Menyikapi masalah kemacetan yang makin tidak kondusif, Kementerian PUPR melalui Balai Besar Pelaksanaan Jalan Nasional DKI Jakarta-Jawa Barat dan Pejabat Pembuat Komitmen 4.5 Satker PJN IV Jawa Barat sebagai pemilik berinovasi untuk mengurangi kemacetan pada titik tersebut. Inovasi yang dilakukan yakni berupa pembangunan jalan layang tak sebidang (flyover). Flyover Kopo nantinya akan dibangun melewati persimpangan sebidang Jalan Raya Kopo-Soekarno Hatta dan Persimpangan Cibaduyut-Jl. Soekarno Hatta, Bandung, Provinsi Jawa Barat.

Dengan bentang rencana sepanjang 1,7 km, flyover ini mulai dibangun sejak 15 November 2020 lalu. Proyek yang dikerjakan oleh PT PP (Persero) Tbk dengan nilai proyek sebesar Rp262.643.015.797,80 ini ditargetkan akan rampung pada 3 September 2022 mendatang.

Hingga April (17/4), progres pelaksanaan proyek Flyover Kopo sudah mencapai angka 9%. Adapun pengerjaan terdiri atas frontage, yakni pelebaran pada sisi selatan, kemudian dilanjutkan dengan bagian elevated jika frontage sudah selesai.

Padatnya lalu lintas di sekitar area proyek menjadi salah satu hambatan bagi kontraktor untuk bisa bekerja secara produktif.

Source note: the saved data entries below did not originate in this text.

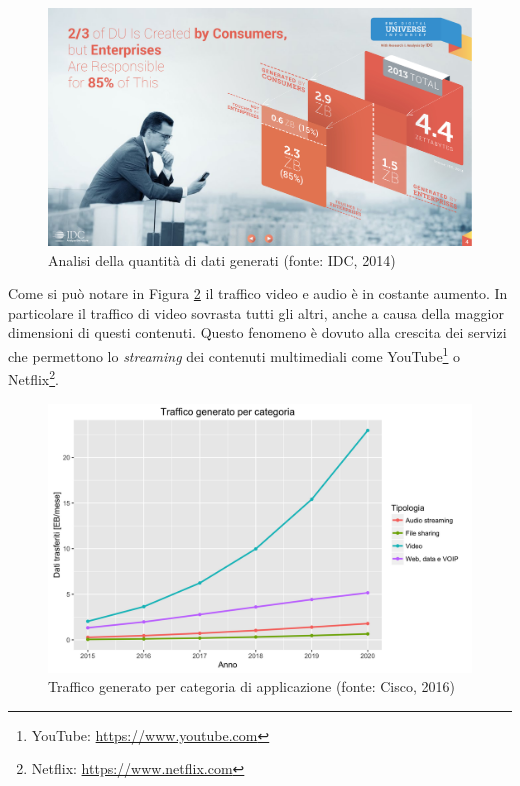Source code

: \begin{figure}[ht]
	\centering
	\includegraphics[width=\textwidth]{1-introduzione/Immagini/dati-generati-consumer.pdf}
	\caption[Analisi della quantità di dati generati]{Analisi della quantità di dati generati (fonte: IDC, 2014)\label{fig:analisi-dati-generati}}
\end{figure}

Come si può notare in Figura \ref{fig:traffico-categoria-applicazione} il traffico video e audio è in costante aumento. In particolare il traffico di video sovrasta tutti gli altri, anche a causa della maggior dimensioni di questi contenuti. Questo fenomeno è dovuto alla crescita dei servizi che permettono lo \emph{streaming} dei contenuti multimediali come YouTube\footnote{YouTube: \url{https://www.youtube.com}} o Netflix\footnote{Netflix: \url{https://www.netflix.com}}.

\begin{figure}[ht]
	\centering
	\includegraphics[width=\textwidth]{1-introduzione/Immagini/traffico-categoria.png}
	\caption[Traffico generato per categoria di applicazione]{Traffico generato per categoria di applicazione (fonte: Cisco, 2016)\label{fig:traffico-categoria-applicazione}}
\end{figure}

Seperti yang disampaikan oleh Angga Johar Waluyo, Project Manager Flyover Kopo, “Jalan Soekarno-Hatta merupakan jalan dengan kepadatan tinggi. Jika nantinya frontage sudah selesai, maka (frontage, red) akan digunakan untuk pengalihannya.”

Flyover yang membentang sepanjang 1,7 km terdiri dari bagian jembatan sepanjang 1,3 km serta sambungan frontage sepanjang 0,4 km. Flyover ini dibangun menggunakan fondasi tipe bore pile dengan diameter 1,2 meter dan panjang 24-25 meter. Untuk memaksimalkan kekuatan struktur, spun pile dengan diameter 0,5 meter dan panjang 17-18 meter juga digunakan.

Pemilihan dua tipe fondasi ini berdasarkan proses perencanaan dengan data tanah yang sudah dianalisis. Metode pemancangan yang dipilih juga sudah mempertimbangkan kondisi lingkungan yang terletak sangat dekat dari kawasan publik dengan traffic yang cukup tinggi.

Adapun, pemancangan tidak dilakukan menggunakan hammer. Pasalnya, metode tersebut dapat menimbulkan getaran yang bisa mengakibatkan bangunan dan jalan eksisting yang ada di sekitarnya mengalami keretakan serta menimbulkan polusi suara.

Oleh karena itu, pemasangan spun pile pada flyover ini menggunakan metode khusus dengan alat Hydraulic Static Pile Driver (HSPD) 320 ton. Cara kerjanya bukan dipukul dengan hammer, melainkan ditekan sehingga tidak menimbulkan getaran seperti proses jacked-in pile dan risiko terhadap lingkungan sekitar juga sangat minim.

Girder yang digunakan pada flyover ini menggunakan girder PC-I. Sedangkan pada area sebelum dan sesudah persimpangan, girder PC-U digunakan tepat di atas persimpangan dengan jarak 50 m. Penggunaan PC-U di atas persimpangan dipilih karena jarak bentangnya yang cukup panjang.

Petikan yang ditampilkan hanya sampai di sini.